As Lancaster Bible College celebrates its 90th year of “educating Christian students to think and live and biblical worldview and to proclaim Christ by serving Him in the Church and society,” it is fitting to look back on LBC’s history and all who made the college what it is today with God’s guidance.
Lancaster Bible College was founded by Henry J. Heydt in September 1933. Eight daytime students and 14 evening students were enrolled in the original class, which met in the Convention Hall at West Orange and Pine Streets in Lancaster. Rev. William J. Randolph (’50) succeeded Heydt as President, and from 1954 to 1961, moved the school toward accreditation. Also in his era, the size of the campus grew, initiated by a gift of land in 1957 from Mr. and Mrs. J. Martin Esbenshade.
In 1961, the school’s academic dean, Dr. Stuart E. Lease (’52), was named President. During his 17-year presidency, the student body grew to more than 400 students, and the campus expanded to 36 acres. In 1973, the school earned provisional approval to grant the degree of Bachelor of Science in Bible, and the school officially became Lancaster Bible College (LBC).
When Dr. Gilbert A. Peterson began his duties as president in 1979, he focused on debt reduction. Within five years, LBC raised more than $500,000 toward financial stability and more than $1.5 million toward the school’s endowment. Additional land was purchased, bringing the campus size to 100 acres.
In 1999, Dr. Peter W. Teague became LBC’s fifth president. During his tenure, Good Shepherd Chapel, Olewine Dining Commons, Peterson Hall, Charles Frey Academic Center and Donald H. Funk Athletic Field were completed. Additionally, the Teague administration added online undergraduate programs and expanded the graduate school to offer terminal degrees.
LBC’s location near the nation’s capital builds upon a strong tradition of Bible education and training in the Washington, D.C. area. In 1938, three local Bible institutes merged to form the Washington Bible Institute. Committed to training young people in intensive study of the Bible, the school continued to expand over the years. In 1956, the school became Washington Bible College, and later Capital Bible Seminary was added. In 2012, the academic programs of Washington Bible College and Capital Bible Seminary were merged into Lancaster Bible College, resulting in strengthened program offerings, and the acquisition was approved by the Maryland Higher Education Commission in 2013. As part of LBC | Capital, the Washington, D.C. location continues the legacy of providing biblically based education in the D.C. metro area.
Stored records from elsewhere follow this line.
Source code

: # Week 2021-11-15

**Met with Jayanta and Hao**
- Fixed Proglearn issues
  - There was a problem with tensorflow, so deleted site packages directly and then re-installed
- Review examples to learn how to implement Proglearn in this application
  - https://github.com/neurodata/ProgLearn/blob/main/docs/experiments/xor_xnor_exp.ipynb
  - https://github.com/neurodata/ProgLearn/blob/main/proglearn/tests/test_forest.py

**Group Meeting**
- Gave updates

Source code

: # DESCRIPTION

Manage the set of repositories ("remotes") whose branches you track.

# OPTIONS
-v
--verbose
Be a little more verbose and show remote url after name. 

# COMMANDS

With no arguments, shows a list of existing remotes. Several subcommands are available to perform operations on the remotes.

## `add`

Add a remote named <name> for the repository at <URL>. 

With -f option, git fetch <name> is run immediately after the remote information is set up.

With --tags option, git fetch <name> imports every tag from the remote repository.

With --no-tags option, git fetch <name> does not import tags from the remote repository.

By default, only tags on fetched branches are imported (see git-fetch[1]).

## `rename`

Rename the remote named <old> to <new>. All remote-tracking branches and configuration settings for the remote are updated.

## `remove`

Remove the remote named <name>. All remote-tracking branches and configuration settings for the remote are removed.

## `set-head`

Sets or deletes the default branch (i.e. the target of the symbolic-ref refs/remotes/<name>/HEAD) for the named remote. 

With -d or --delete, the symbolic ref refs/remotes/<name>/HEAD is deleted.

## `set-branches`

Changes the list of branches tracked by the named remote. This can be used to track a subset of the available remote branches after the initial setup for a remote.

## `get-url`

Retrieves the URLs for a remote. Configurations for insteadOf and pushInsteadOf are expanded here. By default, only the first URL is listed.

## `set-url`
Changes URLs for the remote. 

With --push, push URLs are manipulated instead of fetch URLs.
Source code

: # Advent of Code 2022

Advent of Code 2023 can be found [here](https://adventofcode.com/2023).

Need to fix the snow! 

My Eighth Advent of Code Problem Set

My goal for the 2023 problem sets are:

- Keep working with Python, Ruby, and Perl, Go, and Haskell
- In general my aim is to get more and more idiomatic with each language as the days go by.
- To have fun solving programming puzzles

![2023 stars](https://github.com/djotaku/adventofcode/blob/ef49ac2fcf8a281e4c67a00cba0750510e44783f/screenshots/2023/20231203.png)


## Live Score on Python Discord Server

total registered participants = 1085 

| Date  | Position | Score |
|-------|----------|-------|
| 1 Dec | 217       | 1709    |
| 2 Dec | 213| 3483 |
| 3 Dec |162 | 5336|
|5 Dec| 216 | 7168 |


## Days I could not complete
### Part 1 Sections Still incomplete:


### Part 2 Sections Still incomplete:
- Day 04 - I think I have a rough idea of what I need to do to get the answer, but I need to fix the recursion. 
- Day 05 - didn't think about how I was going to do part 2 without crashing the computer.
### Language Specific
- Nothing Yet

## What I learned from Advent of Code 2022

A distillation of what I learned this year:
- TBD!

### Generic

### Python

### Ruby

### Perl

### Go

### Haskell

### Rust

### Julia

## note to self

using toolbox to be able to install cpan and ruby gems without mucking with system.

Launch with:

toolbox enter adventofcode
The history of the Philadelphia location can be traced to the Center for Urban Theological Studies (CUTS), founded in 1971 in part by Dr. Bill Krispin and Geneva College. In 2012, LBC | Capital replaced Geneva College as CUTS accreditation partner. With the retirement of CUTS’ president in 2015, LBC | Capital accepted responsibility for the CUTS legacy and its commitment to deliver biblical higher education to Philadelphia students.
On February 1, 2020, Lancaster Bible College welcomed its sixth president, Dr. Thomas L. Kiedis. Dr. Kiedis came to LBC from Spanish River Church in Boca Raton, Fla., where he served as senior pastor for 10 years. He was a member of the college’s Corporation since 2012, taught graduate courses as an adjunct faculty member and for six years served as the lead mentor for the church planting concentration of the Master of Arts in Ministry program. Under Dr. Kiedis’ leadership, the college added 25 new online bachelors and masters programs in one calendar year and was named the No. 1 Online Bible College in America.
LBC | Capital is growing all the time, with a main campus at 901 Eden Road in Lancaster, Pa., two sites in major cities and many partnerships, both national and international, including with the Pastors Discipleship Network in Kampala, Uganda, and with Faculdade Teológica Sul Americana (FTSA) in Londrina, Paraná State, southwestern Brazil.
Today, LBC | Capital offers a full range of academic programs, from certificates and associate degrees to bachelor’s, master’s and doctorates, and continues to earn many accolades. And while many things have changed since 1933, one thing hasn’t: our mission to “educate Christian students to think and live a biblical worldview and to proclaim Christ by serving Him in the Church and society.”